Circular RNA AKT3 governs malignant behaviors of esophageal cancer cells by sponging miR-17-5p

Figure 1 Circular RNA AKT3 promoted malignant phenotypes of TE-1 cells. A: The expression of circular RNA AKT3 (circAKT3) in tissue samples; B: The expression of circAKT3 human normal esophageal epithelial cell line (HEEC) and human esophageal cancer cell lines; C and D: TE-1 cells were transfected with control oligo and circAKT3 siRNAs in the presence or absence of RNase R to detect the expression of circAKT3 and AKT3; E: The expression of circAKT3 in TE-1 cells with circAKT3 overexpression (OE); F: Cell viability of TE-1 cells as detected by the Cell Counting Kit-8 assay was performed to detect cell viability of TE-1 cells with indicated transfection; G: Migratory capacity of TE-1 cells with circAKT3 OE and knockdown; H: Invasive ability of TE-1 cells with circAKT3 OE and knockdown; I: Apoptosis of TE-1 cells with circAKT3 OE and knockdown by Hoechst staining. ^aP < 0.05; ^bP < 0.01; ^cP < 0.001. NC: Negative control; OD: Optical density.

Figure 2 miR-17-5p acted as the downstream molecule of circular RNA AKT3 to antagonize the effects of circular RNA AKT3 on TE-1 cells. A: Schematic of the miR-17-5p binding sites in wild-type (WT) circular RNA AKT3 (circAKT3) and the mutant (Mut) circAKT3 (up). Luciferase reporter assay was performed in HEK-293T cells to determine the binding ability between miR-17-5p and circAKT3 (down); B: The expression of miR-17-5p in tissue samples; C: CircAKT3 was negatively correlated with miR-17-5p in esophageal cancer tissue samples; D: miR-17-5p expression in indicated cell lines; E-H: Cell viability (E), migratory ability (F), invasive ability (G), and apoptosis (H) of circAKT3 overexpression (OE)-transfected TE-1 cells in the presence or absence of miR-17-5p mimics. ^aP < 0.05; ^bP < 0.01; ^cP < 0.001. HEEC: Human normal esophageal epithelial cell line; NC: Negative control; OD: Optical density.

Figure 3 RHOC and STAT3 were modulated by the circular RNA AKT3/miR-17-5p axis.
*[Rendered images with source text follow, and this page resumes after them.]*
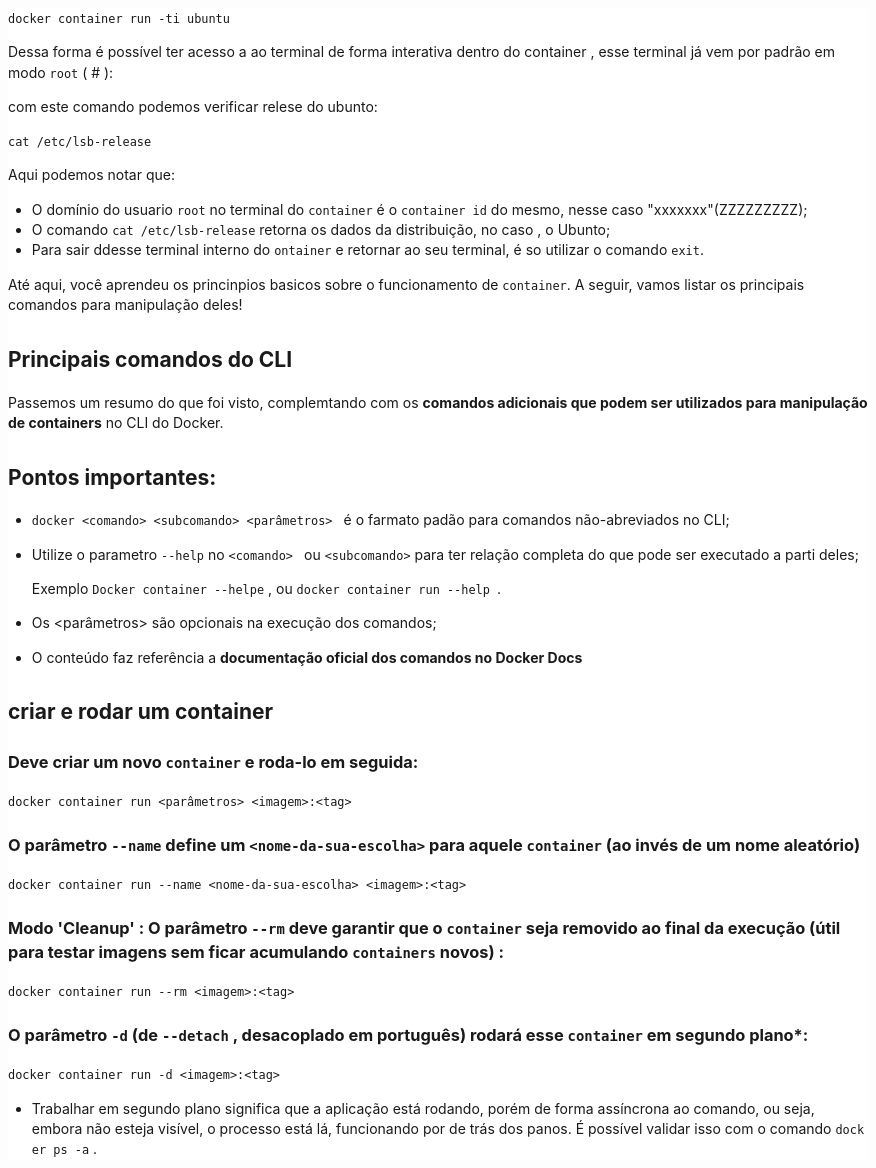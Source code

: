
```
docker container run -ti ubuntu
```
Dessa forma é possível ter acesso a ao terminal de forma interativa dentro do container , esse terminal já vem por padrão em modo `root` ( # ):

com este comando podemos verificar relese do ubunto:
```
cat /etc/lsb-release
```

Aqui podemos notar que:
* O domínio do usuario `root` no terminal do `container` é o `container id` do mesmo, nesse caso "xxxxxxx"(ZZZZZZZZZ);
* O comando `cat /etc/lsb-release` retorna os dados da distribuição, no caso , o Ubunto;
* Para sair ddesse terminal interno do `ontainer` e retornar ao seu terminal, é so utilizar o comando `exit`.

Até  aqui, você aprendeu os princinpios basicos sobre o funcionamento de `container`. A seguir, vamos listar os principais comandos para manipulação  deles!


## Principais comandos do CLI

Passemos um resumo do que foi visto, complemtando com os **comandos adicionais que podem ser utilizados para manipulação de containers** no CLI do Docker.

## Pontos importantes:

* `docker <comando> <subcomando> <parâmetros> ` é o farmato padão para comandos não-abreviados no CLI;
* Utilize o parametro `--help` no `<comando> ` ou ` <subcomando> ` para ter relação completa do que pode ser executado a parti deles;

  Exemplo `Docker container --helpe` , ou `docker container run --help `.

* Os <parâmetros> são opcionais na execução dos comandos;
* O conteúdo faz referência a **documentação oficial dos comandos no Docker Docs**

## criar e rodar um container

### Deve criar um novo  `container` e roda-lo em seguida:
```
docker container run <parâmetros> <imagem>:<tag>
```

### O parâmetro `--name` define um `<nome-da-sua-escolha>` para aquele `container` (ao invés de um nome aleatório)
```
docker container run --name <nome-da-sua-escolha> <imagem>:<tag>
```

### **Modo 'Cleanup'** : O parâmetro `--rm` deve garantir que o `container` seja removido ao final da execução (útil para testar imagens sem ficar acumulando `containers` novos) :
```
docker container run --rm <imagem>:<tag>
```
### O parâmetro `-d` (de `--detach` , desacoplado em português) rodará esse `container` em segundo plano*:
```
docker container run -d <imagem>:<tag>
```
* Trabalhar em segundo plano significa que a aplicação está rodando, porém de forma assíncrona ao comando, ou seja, embora não esteja visível, o processo está lá, funcionando por de trás dos panos. É possível validar isso com o comando `docker ps -a` .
A: Schematic of the miR-17-5p binding sites in wild-type (WT) RHOC and the mutant (Mut) RHOC (up). Luciferase reporter assay was performed in HEK-293T cells to determine the binding ability between miR-17-5p and RHOC (down); B: Schematic of the miR-17-5p binding site in WT STAT3 and the Mut STAT3 (up). Luciferase reporter assay was performed in HEK-293T cells to determine the binding ability between miR-17-5p and STAT3 (down); C and D: The expression of RHOC (C) and STAT3 (D) in tissue samples; E and F: The expression of RHOC (E) and STAT3 (F) in indicated cell lines; G and H: Protein level of RHOC and STAT3 in TE-1 cells with indicated transfection. ^bP < 0.01; ^cP < 0.001. circAKT3: Circular RNA AKT3; HEEC: Human normal esophageal epithelial cell line; NC: Negative control; OE: Overexpression.
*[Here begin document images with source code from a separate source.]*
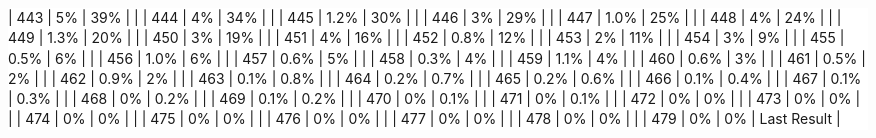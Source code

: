 | 443 | 5% | 39% |  |
| 444 | 4% | 34% |  |
| 445 | 1.2% | 30% |  |
| 446 | 3% | 29% |  |
| 447 | 1.0% | 25% |  |
| 448 | 4% | 24% |  |
| 449 | 1.3% | 20% |  |
| 450 | 3% | 19% |  |
| 451 | 4% | 16% |  |
| 452 | 0.8% | 12% |  |
| 453 | 2% | 11% |  |
| 454 | 3% | 9% |  |
| 455 | 0.5% | 6% |  |
| 456 | 1.0% | 6% |  |
| 457 | 0.6% | 5% |  |
| 458 | 0.3% | 4% |  |
| 459 | 1.1% | 4% |  |
| 460 | 0.6% | 3% |  |
| 461 | 0.5% | 2% |  |
| 462 | 0.9% | 2% |  |
| 463 | 0.1% | 0.8% |  |
| 464 | 0.2% | 0.7% |  |
| 465 | 0.2% | 0.6% |  |
| 466 | 0.1% | 0.4% |  |
| 467 | 0.1% | 0.3% |  |
| 468 | 0% | 0.2% |  |
| 469 | 0.1% | 0.2% |  |
| 470 | 0% | 0.1% |  |
| 471 | 0% | 0.1% |  |
| 472 | 0% | 0% |  |
| 473 | 0% | 0% |  |
| 474 | 0% | 0% |  |
| 475 | 0% | 0% |  |
| 476 | 0% | 0% |  |
| 477 | 0% | 0% |  |
| 478 | 0% | 0% |  |
| 479 | 0% | 0% | Last Result |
Figure 4 Circular RNA AKT3 knockdown suppressed growth of esophageal cancer in vivo. A: The expression of circular RNA AKT3 (circAKT3) in TE-1 cells with circAKT3 short hairpin (sh)RNA transfection; B and C: The size (B) and weight (C) of the xenograft tumor injected with circAKT3 shRNA-transfected TE-1 cells; D-G: The expression of circAKT3 (D), miR-17-5p (E), RHOC (F) and STAT3 (G) in the xenograft tumor injected with circAKT3 shRNA-transfected TE-1 cells by quantitative real time-polymerase chain reaction; H: The protein levels of RHOC and STAT3 in the xenograft tumor injected with circAKT3 shRNA-transfected TE-1 cells. ^cP < 0.001. sh-NC: Negative control shRNA; sh-circAKT3: Circular RNA AKT3 shRNA.